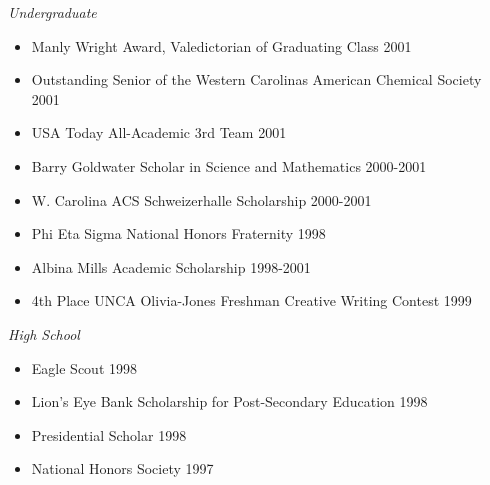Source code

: {\sl Undergraduate}
\begin{itemize} \itemsep -12pt %
\item Manly Wright Award, Valedictorian of Graduating Class	\hfill 2001 \\
\item Outstanding Senior of the Western Carolinas American Chemical Society	\hfill 2001 \\
\item USA Today All-Academic 3rd Team	\hfill 2001 \\
\item Barry Goldwater Scholar in Science and Mathematics	\hfill 2000-2001 \\
\item W. Carolina ACS Schweizerhalle Scholarship	\hfill 2000-2001 \\
\item Phi Eta Sigma National Honors Fraternity	\hfill 1998 \\
\item Albina Mills Academic Scholarship	\hfill 1998-2001 \\
\item 4th Place UNCA Olivia-Jones Freshman Creative Writing Contest	\hfill 1999 \\
\end{itemize}

{\sl High School}
\begin{itemize} \itemsep -12pt %
\item Eagle Scout	\hfill 1998 \\
\item Lion's Eye Bank Scholarship for Post-Secondary Education	\hfill 1998 \\
\item Presidential Scholar	\hfill 1998 \\
\item National Honors Society	\hfill 1997 \\
\end{itemize}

=======

## Work to be completed
Wherever an image sits in the data, omit it; everything else must be copied exactly.

## Reply to the exercise
Source code

: {\sl Undergraduate}
\begin{itemize} \itemsep -12pt %
\item Manly Wright Award, Valedictorian of Graduating Class	\hfill 2001 \\
\item Outstanding Senior of the Western Carolinas American Chemical Society	\hfill 2001 \\
\item USA Today All-Academic 3rd Team	\hfill 2001 \\
\item Barry Goldwater Scholar in Science and Mathematics	\hfill 2000-2001 \\
\item W. Carolina ACS Schweizerhalle Scholarship	\hfill 2000-2001 \\
\item Phi Eta Sigma National Honors Fraternity	\hfill 1998 \\
\item Albina Mills Academic Scholarship	\hfill 1998-2001 \\
\item 4th Place UNCA Olivia-Jones Freshman Creative Writing Contest	\hfill 1999 \\
\end{itemize}

{\sl High School}
\begin{itemize} \itemsep -12pt %
\item Eagle Scout	\hfill 1998 \\
\item Lion's Eye Bank Scholarship for Post-Secondary Education	\hfill 1998 \\
\item Presidential Scholar	\hfill 1998 \\
\item National Honors Society	\hfill 1997 \\
\end{itemize}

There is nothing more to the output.